Um die materiellen Überreste vergangener Gesellschaften systematisch zu dokumentieren und zu interpretieren, haben Archäologen eine Reihe gemeinsamer Methoden und Verfahren entwickelt. Dazu gehören die archäologische Untersuchung (Rekognition), die Ausgrabung und die detaillierte Analyse der geborgenen Artefakte. Die Erkundung, d. h. die Entdeckung und Aufzeichnung archäologischer Stätten oder anderer vom Menschen geschaffener Merkmale wie Straßen und Bewässerungssysteme, ist in der Regel die erste Phase der archäologischen Forschung. Bei der archäologischen Vermessung werden häufig Luft- und Satellitenbilder verwendet, um menschliche Siedlungen und damit verbundene, an der Oberfläche sichtbare Merkmale zu lokalisieren.
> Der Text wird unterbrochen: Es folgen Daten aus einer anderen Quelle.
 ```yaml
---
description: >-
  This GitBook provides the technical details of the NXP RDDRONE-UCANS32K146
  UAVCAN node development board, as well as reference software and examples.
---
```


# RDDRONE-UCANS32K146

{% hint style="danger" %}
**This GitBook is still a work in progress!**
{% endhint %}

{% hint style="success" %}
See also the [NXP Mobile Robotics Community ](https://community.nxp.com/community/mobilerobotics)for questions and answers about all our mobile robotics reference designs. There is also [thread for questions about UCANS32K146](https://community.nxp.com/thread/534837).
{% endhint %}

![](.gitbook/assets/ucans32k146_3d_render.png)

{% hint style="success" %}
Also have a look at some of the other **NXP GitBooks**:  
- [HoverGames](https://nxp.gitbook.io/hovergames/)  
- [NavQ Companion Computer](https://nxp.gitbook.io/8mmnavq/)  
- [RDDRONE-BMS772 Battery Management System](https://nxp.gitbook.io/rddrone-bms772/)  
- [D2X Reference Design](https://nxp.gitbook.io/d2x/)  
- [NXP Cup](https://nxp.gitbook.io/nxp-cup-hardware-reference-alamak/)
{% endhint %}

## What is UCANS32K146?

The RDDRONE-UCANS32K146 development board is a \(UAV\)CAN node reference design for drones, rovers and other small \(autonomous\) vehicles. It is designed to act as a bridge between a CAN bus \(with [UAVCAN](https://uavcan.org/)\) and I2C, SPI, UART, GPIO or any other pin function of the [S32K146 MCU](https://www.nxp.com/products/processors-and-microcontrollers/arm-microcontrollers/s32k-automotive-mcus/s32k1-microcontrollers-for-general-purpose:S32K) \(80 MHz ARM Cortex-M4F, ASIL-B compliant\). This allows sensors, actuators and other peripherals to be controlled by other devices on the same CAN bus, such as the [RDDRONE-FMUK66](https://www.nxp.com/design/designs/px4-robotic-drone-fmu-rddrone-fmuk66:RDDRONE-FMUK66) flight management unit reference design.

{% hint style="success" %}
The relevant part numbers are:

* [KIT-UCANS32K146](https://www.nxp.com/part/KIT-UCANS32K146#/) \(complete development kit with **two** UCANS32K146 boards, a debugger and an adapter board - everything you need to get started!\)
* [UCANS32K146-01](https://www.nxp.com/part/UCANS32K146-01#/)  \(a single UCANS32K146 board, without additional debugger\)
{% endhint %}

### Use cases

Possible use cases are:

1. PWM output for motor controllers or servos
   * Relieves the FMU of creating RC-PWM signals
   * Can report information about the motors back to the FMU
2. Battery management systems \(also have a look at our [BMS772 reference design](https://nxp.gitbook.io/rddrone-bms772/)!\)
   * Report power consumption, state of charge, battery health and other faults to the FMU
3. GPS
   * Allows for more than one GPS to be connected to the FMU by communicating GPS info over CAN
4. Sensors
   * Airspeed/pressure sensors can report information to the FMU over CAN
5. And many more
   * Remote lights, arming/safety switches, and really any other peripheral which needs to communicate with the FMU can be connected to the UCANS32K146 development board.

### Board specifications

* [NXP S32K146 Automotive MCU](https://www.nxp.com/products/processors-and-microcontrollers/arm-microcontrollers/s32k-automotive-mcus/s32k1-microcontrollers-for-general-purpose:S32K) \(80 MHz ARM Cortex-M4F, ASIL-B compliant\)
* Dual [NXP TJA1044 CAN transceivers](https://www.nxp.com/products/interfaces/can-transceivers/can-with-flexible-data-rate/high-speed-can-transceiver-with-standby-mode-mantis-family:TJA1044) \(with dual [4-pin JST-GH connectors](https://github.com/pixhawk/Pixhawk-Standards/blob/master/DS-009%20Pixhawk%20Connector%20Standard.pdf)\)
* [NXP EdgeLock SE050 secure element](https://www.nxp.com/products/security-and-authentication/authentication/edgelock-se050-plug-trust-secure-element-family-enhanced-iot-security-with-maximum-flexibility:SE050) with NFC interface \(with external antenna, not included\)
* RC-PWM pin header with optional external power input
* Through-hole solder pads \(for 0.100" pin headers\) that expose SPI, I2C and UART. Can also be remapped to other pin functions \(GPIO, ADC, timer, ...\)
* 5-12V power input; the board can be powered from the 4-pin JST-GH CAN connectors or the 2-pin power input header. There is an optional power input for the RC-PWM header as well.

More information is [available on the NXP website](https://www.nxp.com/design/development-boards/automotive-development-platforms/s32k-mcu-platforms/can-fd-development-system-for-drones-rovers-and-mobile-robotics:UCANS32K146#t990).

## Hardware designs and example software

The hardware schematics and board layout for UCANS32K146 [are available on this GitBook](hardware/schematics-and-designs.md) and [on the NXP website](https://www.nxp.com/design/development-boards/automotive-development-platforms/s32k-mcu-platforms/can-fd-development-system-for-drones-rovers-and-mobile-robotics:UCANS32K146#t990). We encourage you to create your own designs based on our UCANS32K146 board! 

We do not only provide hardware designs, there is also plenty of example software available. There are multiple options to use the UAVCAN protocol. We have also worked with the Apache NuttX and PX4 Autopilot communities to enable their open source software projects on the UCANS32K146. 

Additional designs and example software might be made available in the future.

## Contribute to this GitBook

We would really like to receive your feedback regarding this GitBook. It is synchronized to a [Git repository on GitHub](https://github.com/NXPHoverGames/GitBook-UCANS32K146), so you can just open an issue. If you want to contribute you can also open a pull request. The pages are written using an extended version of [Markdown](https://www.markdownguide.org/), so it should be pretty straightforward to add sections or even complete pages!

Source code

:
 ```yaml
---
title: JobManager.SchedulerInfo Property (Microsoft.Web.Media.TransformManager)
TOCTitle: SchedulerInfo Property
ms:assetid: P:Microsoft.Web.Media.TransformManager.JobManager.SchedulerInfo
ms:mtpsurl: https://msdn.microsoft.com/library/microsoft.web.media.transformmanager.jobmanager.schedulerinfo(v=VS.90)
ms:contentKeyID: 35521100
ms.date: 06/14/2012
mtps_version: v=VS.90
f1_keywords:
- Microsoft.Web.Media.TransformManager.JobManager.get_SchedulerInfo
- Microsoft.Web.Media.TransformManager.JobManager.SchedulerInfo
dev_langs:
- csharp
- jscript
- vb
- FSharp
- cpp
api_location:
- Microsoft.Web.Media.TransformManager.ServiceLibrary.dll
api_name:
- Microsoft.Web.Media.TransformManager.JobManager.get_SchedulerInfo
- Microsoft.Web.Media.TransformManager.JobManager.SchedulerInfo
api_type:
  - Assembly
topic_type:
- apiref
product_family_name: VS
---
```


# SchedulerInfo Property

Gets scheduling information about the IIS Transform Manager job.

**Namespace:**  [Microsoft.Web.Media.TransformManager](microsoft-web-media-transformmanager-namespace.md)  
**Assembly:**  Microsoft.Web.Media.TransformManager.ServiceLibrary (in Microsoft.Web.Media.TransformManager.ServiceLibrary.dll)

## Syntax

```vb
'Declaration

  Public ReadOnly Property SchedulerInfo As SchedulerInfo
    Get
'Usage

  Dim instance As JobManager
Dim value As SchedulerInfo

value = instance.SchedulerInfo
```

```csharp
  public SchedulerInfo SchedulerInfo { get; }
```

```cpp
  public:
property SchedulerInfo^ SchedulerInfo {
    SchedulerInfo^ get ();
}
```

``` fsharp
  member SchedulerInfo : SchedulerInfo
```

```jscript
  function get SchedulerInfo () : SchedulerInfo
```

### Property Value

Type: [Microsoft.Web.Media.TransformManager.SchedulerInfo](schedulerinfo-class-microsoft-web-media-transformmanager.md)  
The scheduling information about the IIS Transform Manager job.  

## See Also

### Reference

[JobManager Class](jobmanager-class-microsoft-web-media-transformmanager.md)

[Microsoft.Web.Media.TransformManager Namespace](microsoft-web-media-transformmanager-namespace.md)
Seit dem späten 20. Jahrhundert haben die Technologien der Fernerkundung, wie z. B. das Bodenradar, die Möglichkeiten der Archäologen erweitert, unterirdische Merkmale zu erkennen. Die anschließende Bodenerkundung dient der Kartierung und Beschreibung archäologischer Fundstellen. Sie beinhaltet häufig das systematische Sammeln von Oberflächenartefakten (z. B. Keramik, Steinwerkzeuge, menschliche und tierische Knochen, Metall und andere dauerhafte Gegenstände), die Aufschluss über die zeitliche Einordnung (Datierung), die räumlichen Beziehungen und oft auch über die sozialen Funktionen archäologischer Stätten geben können.
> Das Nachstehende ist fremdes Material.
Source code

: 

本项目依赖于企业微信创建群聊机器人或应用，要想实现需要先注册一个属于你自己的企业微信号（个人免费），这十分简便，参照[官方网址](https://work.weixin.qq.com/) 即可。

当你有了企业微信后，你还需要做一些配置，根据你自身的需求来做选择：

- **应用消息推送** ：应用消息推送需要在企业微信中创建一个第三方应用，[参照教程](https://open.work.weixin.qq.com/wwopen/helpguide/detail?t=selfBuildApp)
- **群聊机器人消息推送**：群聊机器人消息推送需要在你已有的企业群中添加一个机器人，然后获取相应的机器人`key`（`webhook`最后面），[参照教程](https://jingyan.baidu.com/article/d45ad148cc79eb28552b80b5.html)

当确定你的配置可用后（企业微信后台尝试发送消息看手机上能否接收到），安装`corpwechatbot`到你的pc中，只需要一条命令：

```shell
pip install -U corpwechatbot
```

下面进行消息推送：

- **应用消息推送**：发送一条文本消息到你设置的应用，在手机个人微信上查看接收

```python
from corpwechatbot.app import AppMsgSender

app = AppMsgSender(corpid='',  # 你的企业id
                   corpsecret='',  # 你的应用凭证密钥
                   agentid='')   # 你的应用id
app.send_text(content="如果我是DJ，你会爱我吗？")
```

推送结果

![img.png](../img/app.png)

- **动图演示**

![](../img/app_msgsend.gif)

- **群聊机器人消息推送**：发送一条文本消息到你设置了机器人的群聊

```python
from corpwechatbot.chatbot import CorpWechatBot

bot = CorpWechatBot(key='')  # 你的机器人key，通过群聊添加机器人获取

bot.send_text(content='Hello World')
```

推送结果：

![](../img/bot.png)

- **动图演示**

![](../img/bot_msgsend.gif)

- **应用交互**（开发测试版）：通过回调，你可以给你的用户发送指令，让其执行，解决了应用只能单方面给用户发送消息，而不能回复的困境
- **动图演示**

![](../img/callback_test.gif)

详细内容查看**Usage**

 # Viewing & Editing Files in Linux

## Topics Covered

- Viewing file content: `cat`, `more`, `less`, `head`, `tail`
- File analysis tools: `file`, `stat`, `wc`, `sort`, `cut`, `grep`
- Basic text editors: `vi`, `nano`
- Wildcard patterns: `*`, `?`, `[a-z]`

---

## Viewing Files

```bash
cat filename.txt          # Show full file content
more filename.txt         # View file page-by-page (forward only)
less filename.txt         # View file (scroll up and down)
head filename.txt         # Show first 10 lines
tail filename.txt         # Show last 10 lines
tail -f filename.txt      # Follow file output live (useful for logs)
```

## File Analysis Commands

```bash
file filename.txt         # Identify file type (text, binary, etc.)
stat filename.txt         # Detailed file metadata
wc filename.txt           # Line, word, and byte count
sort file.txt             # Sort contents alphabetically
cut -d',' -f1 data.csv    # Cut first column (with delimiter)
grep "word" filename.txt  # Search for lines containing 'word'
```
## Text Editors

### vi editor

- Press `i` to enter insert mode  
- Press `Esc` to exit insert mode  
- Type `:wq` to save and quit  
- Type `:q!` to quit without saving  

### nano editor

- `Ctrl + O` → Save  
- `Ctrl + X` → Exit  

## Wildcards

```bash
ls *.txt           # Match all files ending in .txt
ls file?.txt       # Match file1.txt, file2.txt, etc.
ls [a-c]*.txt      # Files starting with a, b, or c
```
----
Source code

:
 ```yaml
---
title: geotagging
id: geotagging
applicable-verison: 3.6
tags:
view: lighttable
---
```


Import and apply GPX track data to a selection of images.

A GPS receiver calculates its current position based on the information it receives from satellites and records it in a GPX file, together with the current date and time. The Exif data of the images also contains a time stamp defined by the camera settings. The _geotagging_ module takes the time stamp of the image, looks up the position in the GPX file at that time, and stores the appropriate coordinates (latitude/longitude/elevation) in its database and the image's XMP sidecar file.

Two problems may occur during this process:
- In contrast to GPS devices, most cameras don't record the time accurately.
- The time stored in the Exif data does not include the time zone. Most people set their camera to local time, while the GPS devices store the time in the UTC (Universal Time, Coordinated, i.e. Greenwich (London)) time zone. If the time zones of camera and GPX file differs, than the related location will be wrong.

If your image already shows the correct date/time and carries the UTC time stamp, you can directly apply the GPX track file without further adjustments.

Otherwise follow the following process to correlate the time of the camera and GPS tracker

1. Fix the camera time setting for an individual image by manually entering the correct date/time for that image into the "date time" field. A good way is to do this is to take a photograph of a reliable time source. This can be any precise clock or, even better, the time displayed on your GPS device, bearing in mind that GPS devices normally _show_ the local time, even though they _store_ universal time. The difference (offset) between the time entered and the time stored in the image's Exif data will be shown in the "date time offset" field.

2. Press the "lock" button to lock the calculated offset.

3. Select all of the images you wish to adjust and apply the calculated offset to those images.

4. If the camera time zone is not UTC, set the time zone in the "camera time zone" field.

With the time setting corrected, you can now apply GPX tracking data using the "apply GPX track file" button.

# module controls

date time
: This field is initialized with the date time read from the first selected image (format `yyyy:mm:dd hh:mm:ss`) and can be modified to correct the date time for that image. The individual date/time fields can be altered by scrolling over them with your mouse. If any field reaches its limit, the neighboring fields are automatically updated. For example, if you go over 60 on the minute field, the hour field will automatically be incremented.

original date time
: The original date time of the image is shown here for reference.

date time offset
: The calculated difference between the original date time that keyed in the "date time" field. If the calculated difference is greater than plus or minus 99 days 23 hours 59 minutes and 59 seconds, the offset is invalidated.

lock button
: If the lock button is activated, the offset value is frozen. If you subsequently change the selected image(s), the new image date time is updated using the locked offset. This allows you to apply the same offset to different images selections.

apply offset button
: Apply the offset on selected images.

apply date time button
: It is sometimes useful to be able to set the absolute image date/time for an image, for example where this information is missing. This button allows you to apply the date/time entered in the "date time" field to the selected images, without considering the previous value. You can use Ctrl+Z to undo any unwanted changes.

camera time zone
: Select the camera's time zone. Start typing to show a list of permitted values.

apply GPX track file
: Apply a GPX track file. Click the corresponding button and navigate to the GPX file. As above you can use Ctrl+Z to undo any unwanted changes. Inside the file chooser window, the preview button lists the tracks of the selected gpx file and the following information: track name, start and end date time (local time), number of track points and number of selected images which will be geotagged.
Nach einer gründlichen archäologischen Erkundung, die den Umweltkontext und die räumlichen und zeitlichen Beziehungen von Siedlungen und anderen vom Menschen geschaffenen Merkmalen dokumentiert, beginnen Archäologen mit Ausgrabungsprogrammen, um die materielle Kultur einer Stätte und die Art und Weise, wie sich diese materielle Kultur im Laufe der Zeit verändert hat, zu entdecken und zu dokumentieren. Die Planung und Durchführung einer archäologischen Ausgrabung ist eine hochtechnische Dimension des Handwerks des Archäologen, die häufig den Einsatz eines interdisziplinären Teams von Wissenschaftlern und Technikern erfordert: Vermessungsingenieure, Epigraphiker, Geologen, Botaniker, Anthropologen, Zoologen und andere Spezialisten. Die Dokumentation einer Ausgrabung umfasst detaillierte Karten und Baupläne von ausgegrabenen Strukturen und anderen Merkmalen sowie große Mengen an geborgenen Artefakten, deren stratigraphische Lage (d. h. die genaue horizontale und vertikale Position innerhalb der vergrabenen Schichten einer Stätte) und Ablagerungszusammenhang in standardisierten Datenformularen akribisch aufgezeichnet wurden.
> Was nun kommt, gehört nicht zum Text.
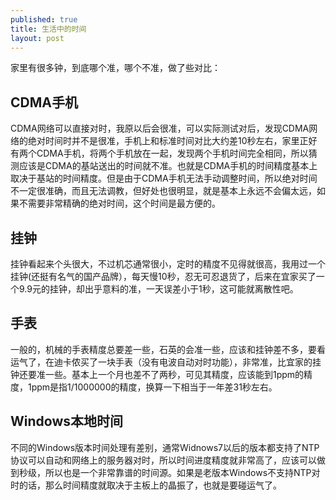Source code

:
 ```yaml
---
published: true
title: 生活中的时间
layout: post
---
```

家里有很多钟，到底哪个准，哪个不准，做了些对比：

## CDMA手机

CDMA网络可以直接对时，我原以后会很准，可以实际测试对后，发现CDMA网络的绝对时间时并不是很准，手机上和标准时间对比大约差10秒左右，家里正好有两个CDMA手机，将两个手机放在一起，发现两个手机时间完全相同，所以猜测应该是CDMA的基站送出的时间就不准。也就是CDMA手机的时间精度基本上取决于基站的时间精度。但是由于CDMA手机无法手动调整时间，所以绝对时间不一定很准确，而且无法调教，但好处也很明显，就是基本上永远不会偏太远，如果不需要非常精确的绝对时间，这个时间是最方便的。

## 挂钟

挂钟看起来个头很大，不过机芯通常很小，定时的精度不见得就很高，我用过一个挂钟(还挺有名气的国产品牌），每天慢10秒，忍无可忍退货了，后来在宜家买了一个9.9元的挂钟，却出乎意料的准，一天误差小于1秒，这可能就离散性吧。

## 手表

一般的，机械的手表精度总要差一些，石英的会准一些，应该和挂钟差不多，要看运气了，在迪卡侬买了一块手表（没有电波自动对时功能），非常准，比宜家的挂钟还要准一些。基本上一个月也差不了两秒，可见其精度，应该能到1ppm的精度，1ppm是指1/1000000的精度，换算一下相当于一年差31秒左右。

## Windows本地时间

不同的Windows版本时间处理有差别，通常Widnows7以后的版本都支持了NTP协议可以自动和网络上的服务器对时，所以时间进度精度就非常高了，应该可以做到秒级，所以也是一个非常靠谱的时间源。如果是老版本Windows不支持NTP对时的话，那么时间精度就取决于主板上的晶振了，也就是要碰运气了。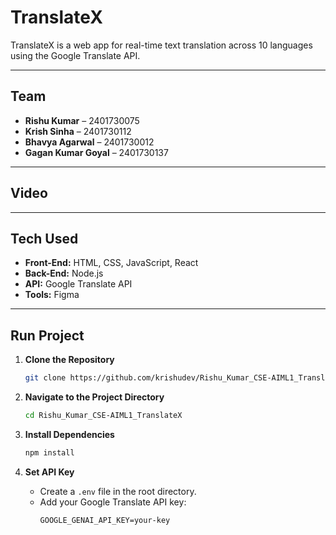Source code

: # TranslateX

TranslateX is a web app for real-time text translation across 10 languages using the Google Translate API.

---

## Team

- **Rishu Kumar** – 2401730075  
- **Krish Sinha** – 2401730112  
- **Bhavya Agarwal** – 2401730012  
- **Gagan Kumar Goyal** – 2401730137

---

## Video


---

## Tech Used

- **Front-End:** HTML, CSS, JavaScript, React  
- **Back-End:** Node.js  
- **API:** Google Translate API  
- **Tools:** Figma

---

## Run Project

1. **Clone the Repository**  
   ```bash
   git clone https://github.com/krishudev/Rishu_Kumar_CSE-AIML1_TranslateX
   ```

2. **Navigate to the Project Directory**  
   ```bash
   cd Rishu_Kumar_CSE-AIML1_TranslateX
   ```

3. **Install Dependencies**  
   ```bash
   npm install
   ```

4. **Set API Key**  
   - Create a `.env` file in the root directory.  
   - Add your Google Translate API key:
     ```
     GOOGLE_GENAI_API_KEY=your-key
     ```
Das abschließende Verfahren zur Dokumentation der materiellen Überreste vergangener Gesellschaften beinhaltet eine sorgfältige und oft technisch spezialisierte quantitative und qualitative Analyse der geborgenen Artefakte. Diese systematische Beschreibung und Klassifizierung von Objekten nach ihrer zeitlichen Einordnung, ihrem Material, ihrer Form, ihrem Herstellungsprozess, ihrer Nutzungsdauer und ihrem Ablagerungsmuster hängt von einer Vielzahl hochentwickelter Analysetechniken ab, die entwickelt wurden, um die Geschichte dieser weggeworfenen Objekte zu entschlüsseln, die einst eine soziale Bedeutung für die menschlichen Gemeinschaften hatten, in denen sie hergestellt, benutzt und geschätzt wurden. Zu diesen Analysetechniken gehören vor allem verschiedene physikalische und chemische Datierungsmethoden, darunter vor allem die Radiokohlenstoffdatierung, die in den 1940er Jahren von Nobelpreisträger Willard Libby an der Universität von Chicago entwickelt wurde.

Wenn die empirischen Beweise für vergangene Gesellschaften erbracht sind, müssen Archäologen diese Beweise historisch und kulturell sinnvoll interpretieren. Archäologische Beweise spiegeln meist eine langfristige Geschichte wider (die meist in dekadischen, generationenübergreifenden oder noch längeren Zeiträumen interpretiert werden kann). Das bedeutet, dass sich archäologische Interpretationen in Ermangelung zeitgleicher historischer und textlicher Zeugnisse oft auf die Erforschung tief eingebetteter, dauerhafter soziokultureller Strukturen und langfristiger soziohistorischer Veränderungen beschränken und nicht auf spezifische Ereignisse und individuelle Handlungen. Infolgedessen reichen archäologische Interpretationen selten bis zu einer Erklärung dessen, was Ereignisse und Prozesse in sozialer oder psychologischer Hinsicht für die menschlichen Akteure bedeuteten. Dennoch bietet die Archäologie als eine Form der historischen Anthropologie einen tiefen Einblick in die menschliche Existenz.